→ Work to complete
Exact wording is required for every entry; transcribe all of them and leave the images out.

→ Data records
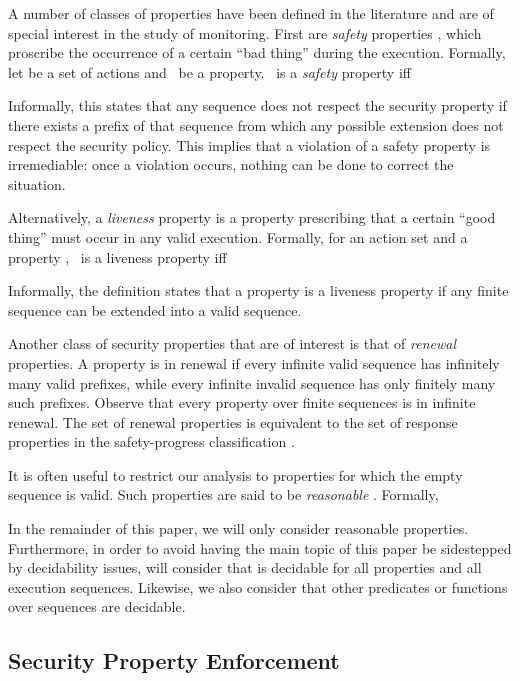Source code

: \documentclass[12pt]{article}
\begin{document}
A number of classes of properties have been defined in the literature and are of special interest in the study of monitoring. First are {\it safety} properties \cite{safety}, which proscribe the occurrence of a certain ``bad thing'' during the execution. Formally, let  be a set of actions and  \Property\ be a property. \Property\ is a {\it safety} property iff


Informally, this states that any sequence does not respect the security property if there exists a prefix of that sequence from which any possible extension does not respect the security policy.   This implies that a violation of a safety property is irremediable: once a violation occurs, nothing can be done to correct the situation.

Alternatively, a {\it liveness} property \cite{defliv} is a property prescribing that a certain ``good thing'' must occur in any valid execution. Formally, for an action set  and a property \Property, \Property\ is a liveness property iff


Informally, the definition states that a property is a liveness property if any finite sequence can be extended into a valid sequence.

Another class of security properties that are of interest is that of {\it renewal} properties\cite{nonsafetyJournal}. A property is in renewal if every infinite valid sequence has infinitely many valid prefixes, while every infinite invalid sequence has only finitely many such prefixes. Observe that every property over finite sequences is in infinite renewal.  The set of renewal properties is equivalent to the set of response properties in the safety-progress classification \cite{safPro}.


It is often useful to restrict our analysis to properties for which the empty sequence  is valid. Such properties are said to be \textit{reasonable} \cite{nonsafetyJournal}.  Formally,


In the remainder of this paper, we will only consider reasonable properties.  Furthermore, in order to avoid having the main topic of this paper be sidestepped by decidability issues, will consider that  is decidable for all properties and all execution sequences. Likewise, we also consider that other predicates or functions over sequences are decidable.

\subsection{Security Property Enforcement}
\end{document}
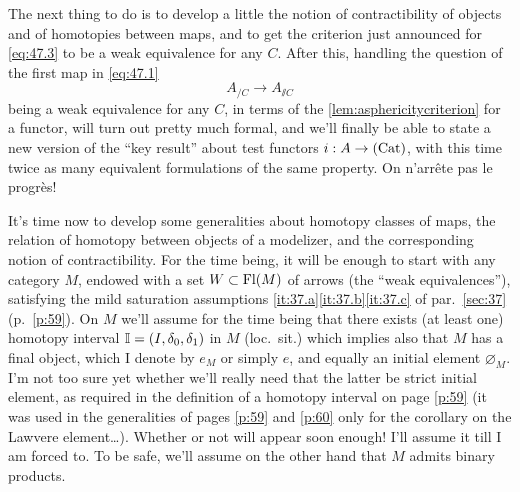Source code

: The next thing to do is to develop a little the notion of
contractibility of objects and of homotopies between maps, and to get
the criterion just announced for \eqref{eq:47.3} to be a weak
equivalence for any $C$. After this, handling the question of the
first map in \eqref{eq:47.1}
\begin{equation}
  \label{eq:47.4}
  A_{/C} \to A_{\sslash C}
  \tag{4}
\end{equation}
being a weak equivalence for any $C$, in terms of the
\ref{lem:asphericitycriterion} for a functor, will turn out pretty
much formal, and we'll finally be able to state a new version of the
``key result'' about test functors $i:A\to{\ensuremath{(\mathrm{Cat})}}$, with this time twice
as many equivalent formulations of the same property. On n'arr\^ete
pas le progr\`es!

\bigbreak
\presectionfill{}\par

\label{sec:48}%
It's time now to develop some generalities about homotopy classes of
maps, the relation of homotopy between objects of a modelizer, and the
corresponding notion of contractibility. For the time being, it will
be enough to start with any category $M$, endowed with a set
$W\subset\operatorname{Fl}(M)$ of arrows (the ``weak equivalences''), satisfying the
mild saturation assumptions \ref{it:37.a}\ref{it:37.b}\ref{it:37.c} of
par.\ \ref{sec:37} (p.\ \ref{p:59}). On $M$ we'll assume for the time
being that there exists (at least one) homotopy interval
${\mathbb{I}} = (I,\delta_0,\delta_1)$ in $M$ (loc.\ sit.) which implies also
that $M$ has a final object, which I denote by $e_M$ or simply $e$,
and equally an initial element $\varnothing_M$. I'm not too sure yet
whether we'll really need that the latter be strict initial element,
as required in the definition of a homotopy interval on page
\ref{p:59} (it was used in the generalities of pages \ref{p:59} and
\ref{p:60} only for the corollary on the Lawvere
element\ldots). Whether or not will appear soon enough! I'll assume it
till I am forced to. To be safe, we'll assume on the other hand that
$M$ admits binary products.

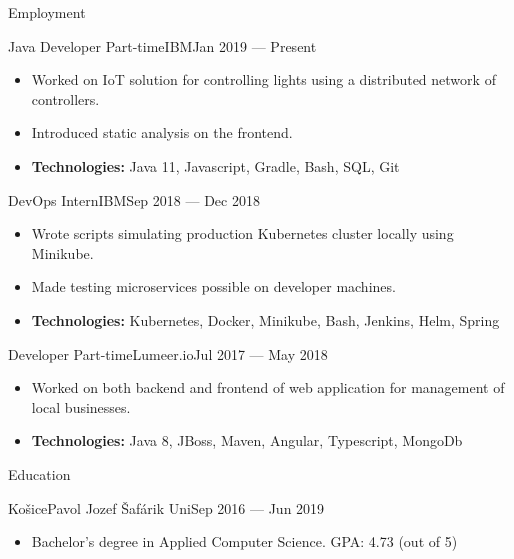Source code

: \documentclass[]{style}
\begin{document}
	\makeheader

	\begin{cvsection}{Employment}
    	\begin{cvsubsection}{Java Developer Part-time}{IBM}{Jan 2019 — Present}
			\begin{itemize}
    			\item Worked on IoT solution for controlling lights using a distributed network of controllers.
    			\item Introduced static analysis on the frontend.
    			\item \textbf{Technologies:} Java 11, Javascript, Gradle, Bash, SQL, Git
			\end{itemize}
		\end{cvsubsection}
		
    	\begin{cvsubsection}{DevOps Intern}{IBM}{Sep 2018 — Dec 2018}
			\begin{itemize}
			    \item Wrote scripts simulating production Kubernetes cluster locally using Minikube.
			    \item Made testing microservices possible on developer machines.
			    \item \textbf{Technologies:} Kubernetes, Docker, Minikube, Bash, Jenkins, Helm, Spring
			\end{itemize}
		\end{cvsubsection}
		
		\begin{cvsubsection}{Developer Part-time}{Lumeer.io}{Jul 2017 — May 2018}
			\begin{itemize}
			    \item Worked on both backend and frontend of web application for management of local businesses.
				\item \textbf{Technologies:} Java 8, JBoss, Maven, Angular, Typescript, MongoDb
			\end{itemize}
		\end{cvsubsection}
	\end{cvsection}
	
	\begin{cvsection}{Education}
		\begin{cvsubsection}{Košice}{Pavol Jozef Šafárik Uni}{Sep 2016 — Jun 2019}
			\begin{itemize}
				\item Bachelor's degree in Applied Computer Science. GPA: 4.73 (out of 5)
			\end{itemize}
		\end{cvsubsection}
	\end{cvsection}
	
\end{document}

→ Answer section
Source code

: \documentclass[12pt]{article}
\begin{document}
A number of classes of properties have been defined in the literature and are of special interest in the study of monitoring. First are {\it safety} properties \cite{safety}, which proscribe the occurrence of a certain ``bad thing'' during the execution. Formally, let  be a set of actions and  \Property\ be a property. \Property\ is a {\it safety} property iff


Informally, this states that any sequence does not respect the security property if there exists a prefix of that sequence from which any possible extension does not respect the security policy.   This implies that a violation of a safety property is irremediable: once a violation occurs, nothing can be done to correct the situation.

Alternatively, a {\it liveness} property \cite{defliv} is a property prescribing that a certain ``good thing'' must occur in any valid execution. Formally, for an action set  and a property \Property, \Property\ is a liveness property iff


Informally, the definition states that a property is a liveness property if any finite sequence can be extended into a valid sequence.

Another class of security properties that are of interest is that of {\it renewal} properties\cite{nonsafetyJournal}. A property is in renewal if every infinite valid sequence has infinitely many valid prefixes, while every infinite invalid sequence has only finitely many such prefixes. Observe that every property over finite sequences is in infinite renewal.  The set of renewal properties is equivalent to the set of response properties in the safety-progress classification \cite{safPro}.


It is often useful to restrict our analysis to properties for which the empty sequence  is valid. Such properties are said to be \textit{reasonable} \cite{nonsafetyJournal}.  Formally,


In the remainder of this paper, we will only consider reasonable properties.  Furthermore, in order to avoid having the main topic of this paper be sidestepped by decidability issues, will consider that  is decidable for all properties and all execution sequences. Likewise, we also consider that other predicates or functions over sequences are decidable.

\subsection{Security Property Enforcement}
\end{document}
Source code

: The next thing to do is to develop a little the notion of
contractibility of objects and of homotopies between maps, and to get
the criterion just announced for \eqref{eq:47.3} to be a weak
equivalence for any $C$. After this, handling the question of the
first map in \eqref{eq:47.1}
\begin{equation}
  \label{eq:47.4}
  A_{/C} \to A_{\sslash C}
  \tag{4}
\end{equation}
being a weak equivalence for any $C$, in terms of the
\ref{lem:asphericitycriterion} for a functor, will turn out pretty
much formal, and we'll finally be able to state a new version of the
``key result'' about test functors $i:A\to{\ensuremath{(\mathrm{Cat})}}$, with this time twice
as many equivalent formulations of the same property. On n'arr\^ete
pas le progr\`es!

\bigbreak
\presectionfill{}\par

\label{sec:48}%
It's time now to develop some generalities about homotopy classes of
maps, the relation of homotopy between objects of a modelizer, and the
corresponding notion of contractibility. For the time being, it will
be enough to start with any category $M$, endowed with a set
$W\subset\operatorname{Fl}(M)$ of arrows (the ``weak equivalences''), satisfying the
mild saturation assumptions \ref{it:37.a}\ref{it:37.b}\ref{it:37.c} of
par.\ \ref{sec:37} (p.\ \ref{p:59}). On $M$ we'll assume for the time
being that there exists (at least one) homotopy interval
${\mathbb{I}} = (I,\delta_0,\delta_1)$ in $M$ (loc.\ sit.) which implies also
that $M$ has a final object, which I denote by $e_M$ or simply $e$,
and equally an initial element $\varnothing_M$. I'm not too sure yet
whether we'll really need that the latter be strict initial element,
as required in the definition of a homotopy interval on page
\ref{p:59} (it was used in the generalities of pages \ref{p:59} and
\ref{p:60} only for the corollary on the Lawvere
element\ldots). Whether or not will appear soon enough! I'll assume it
till I am forced to. To be safe, we'll assume on the other hand that
$M$ admits binary products.

Source code

: \documentclass[]{style}
\begin{document}
	\makeheader

	\begin{cvsection}{Employment}
    	\begin{cvsubsection}{Java Developer Part-time}{IBM}{Jan 2019 — Present}
			\begin{itemize}
    			\item Worked on IoT solution for controlling lights using a distributed network of controllers.
    			\item Introduced static analysis on the frontend.
    			\item \textbf{Technologies:} Java 11, Javascript, Gradle, Bash, SQL, Git
			\end{itemize}
		\end{cvsubsection}
		
    	\begin{cvsubsection}{DevOps Intern}{IBM}{Sep 2018 — Dec 2018}
			\begin{itemize}
			    \item Wrote scripts simulating production Kubernetes cluster locally using Minikube.
			    \item Made testing microservices possible on developer machines.
			    \item \textbf{Technologies:} Kubernetes, Docker, Minikube, Bash, Jenkins, Helm, Spring
			\end{itemize}
		\end{cvsubsection}
		
		\begin{cvsubsection}{Developer Part-time}{Lumeer.io}{Jul 2017 — May 2018}
			\begin{itemize}
			    \item Worked on both backend and frontend of web application for management of local businesses.
				\item \textbf{Technologies:} Java 8, JBoss, Maven, Angular, Typescript, MongoDb
			\end{itemize}
		\end{cvsubsection}
	\end{cvsection}
	
	\begin{cvsection}{Education}
		\begin{cvsubsection}{Košice}{Pavol Jozef Šafárik Uni}{Sep 2016 — Jun 2019}
			\begin{itemize}
				\item Bachelor's degree in Applied Computer Science. GPA: 4.73 (out of 5)
			\end{itemize}
		\end{cvsubsection}
	\end{cvsection}
	
\end{document}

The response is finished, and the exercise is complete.